Empat tiga: Bangkit

3 1 0
                                    

Duduk menyender di bingkai jendela, tangan kiri menggenggam kalung perak yang dahulu diberikan Rifai untukku sebagai hadiah ulang tahun.

Mengamatinya beberapa lama. 

Sayang sekali, aku belum sempat bertanya, apa makna capung dari liontin yang dia berikan untukku?

Apakah aku selincah capung?

Entah mendapat ide darimana dia untuk memberikanku hadiah seindah dan semahal ini?

"Awas aja kalo tuh kalung lo lepas, gua copotin tuh!"

"Kalungnya?"

"LEHER LO!"

Memejamkan mata rapat, aku menghirup udara dalam-dalam lalu menghembuskannya secara perlahan.

Sungguh, butuh waktu seumur hidup bagiku untuk beradaptasi dengan kesendirian ini.

Untuk terbiasa hidup tanpa Rifai di sisiku.

Banyak hal yang telah berubah belakangan ini.

Pantai ... sungai ... danau ... bahkan irama hujan pun telah berubah.

Tetapi, rindu ini masih tetap sama, masih selalu tertuju padanya.

Rasa ini pun tidak pernah pudar.

Berjuta andai selalu memenuhi, tetapi tidak akan pernah terjadi.

Berkhayal selayaknya waktu bisa mundur sedikiiit saja, tak akan pernah ku sia-siakan dirinya.

Aku sangat menyesali pernah begitu dalam melukainya.

Hingga dia pergi ...

Sungguh, aku sudah tak kuat. Ada lara mendekapku erat.

Sudah terlalu merindukannya.

Tetapi, mau sampai kapan aku terus begini? Masa depanku telah menanti. 

Setelah terpuruk, manusia harus kembali bangkit, bukan?

Aku harus pergi dan mengemasi segala asa.

Aku akan menjemput mimpiku berjuang mewujudkan cita-cita ku.

Aku akan bahagia dengan cara lain yang bukan cinta.

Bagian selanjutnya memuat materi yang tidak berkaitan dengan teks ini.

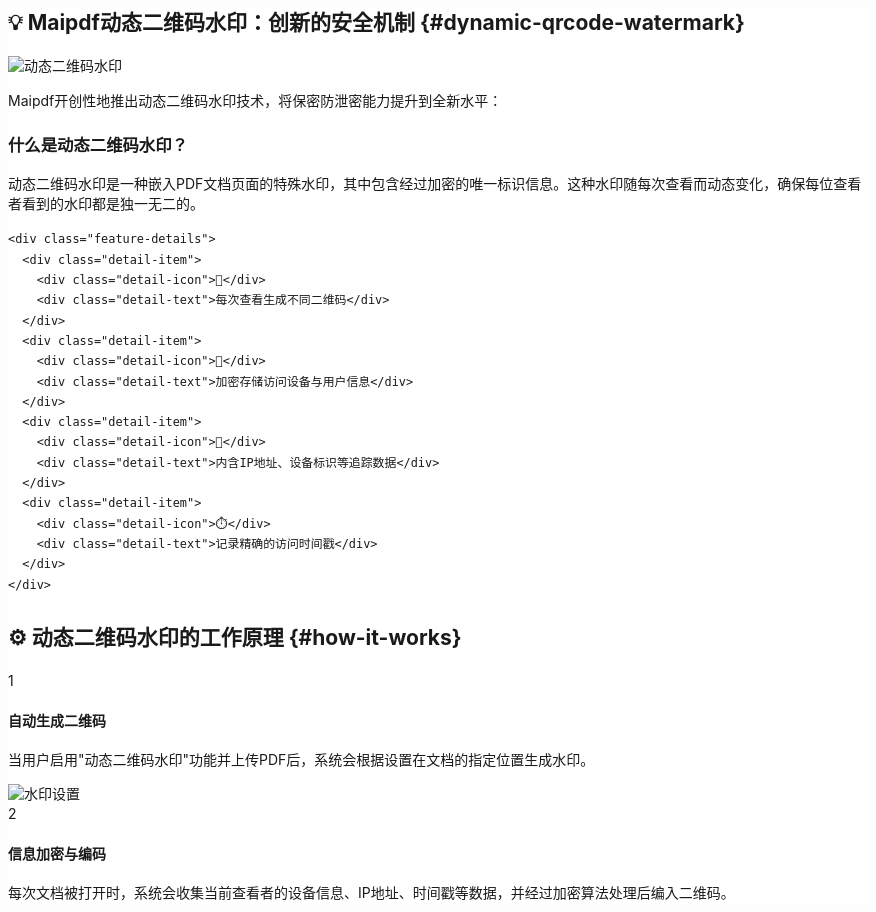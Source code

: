 ## 💡 Maipdf动态二维码水印：创新的安全机制 {#dynamic-qrcode-watermark}

![动态二维码水印](/maifle/页面上显示水印位置.png)

Maipdf开创性地推出动态二维码水印技术，将保密防泄密能力提升到全新水平：

<div class="features-container">
  <div class="feature-box">
    <h3>什么是动态二维码水印？</h3>
    <p>动态二维码水印是一种嵌入PDF文档页面的特殊水印，其中包含经过加密的唯一标识信息。这种水印随每次查看而动态变化，确保每位查看者看到的水印都是独一无二的。</p>
    
    <div class="feature-details">
      <div class="detail-item">
        <div class="detail-icon">🔄</div>
        <div class="detail-text">每次查看生成不同二维码</div>
      </div>
      <div class="detail-item">
        <div class="detail-icon">🔐</div>
        <div class="detail-text">加密存储访问设备与用户信息</div>
      </div>
      <div class="detail-item">
        <div class="detail-icon">📱</div>
        <div class="detail-text">内含IP地址、设备标识等追踪数据</div>
      </div>
      <div class="detail-item">
        <div class="detail-icon">⏱️</div>
        <div class="detail-text">记录精确的访问时间戳</div>
      </div>
    </div>
  </div>
</div>

## ⚙️ 动态二维码水印的工作原理 {#how-it-works}

<div class="process-flow">
  <div class="process-step">
    <div class="step-number">1</div>
    <div class="step-content">
      <h4>自动生成二维码</h4>
      <p>当用户启用"动态二维码水印"功能并上传PDF后，系统会根据设置在文档的指定位置生成水印。</p>
      <img src="/maifle/动态水印的选项.png" alt="水印设置" class="step-image">
    </div>
  </div>
  
  <div class="process-step">
    <div class="step-number">2</div>
    <div class="step-content">
      <h4>信息加密与编码</h4>
      <p>每次文档被打开时，系统会收集当前查看者的设备信息、IP地址、时间戳等数据，并经过加密算法处理后编入二维码。</p>
    </div>
  </div>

Aku harus segera mandi dan bersiap menjelang napas baru.

Lagipula, ujian semester genap akan segera tiba. Aku harus mempersiapkan diri dari sekarang.

Tentunya bukan hanya kenaikan kelas saja yang ku harapkan, namun mampu meraih nilai tertinggi atau minimal diatas rata-rata kelas juga menjadi tujuanku. 

Keberhasilan tidak lepas dari adanya dukungan, terutama dukungan dari diri sendiri.

Aku akan berusaha untuk hidup dengan normal. Belajar dengan sangat giat demi menghadapi ujian nanti.

Ku sambar handuk lembut berwarna ungu, menanggalkan piyama, kemudian membersihkan diri di kamar mandi bersiap untuk berangkat sekolah.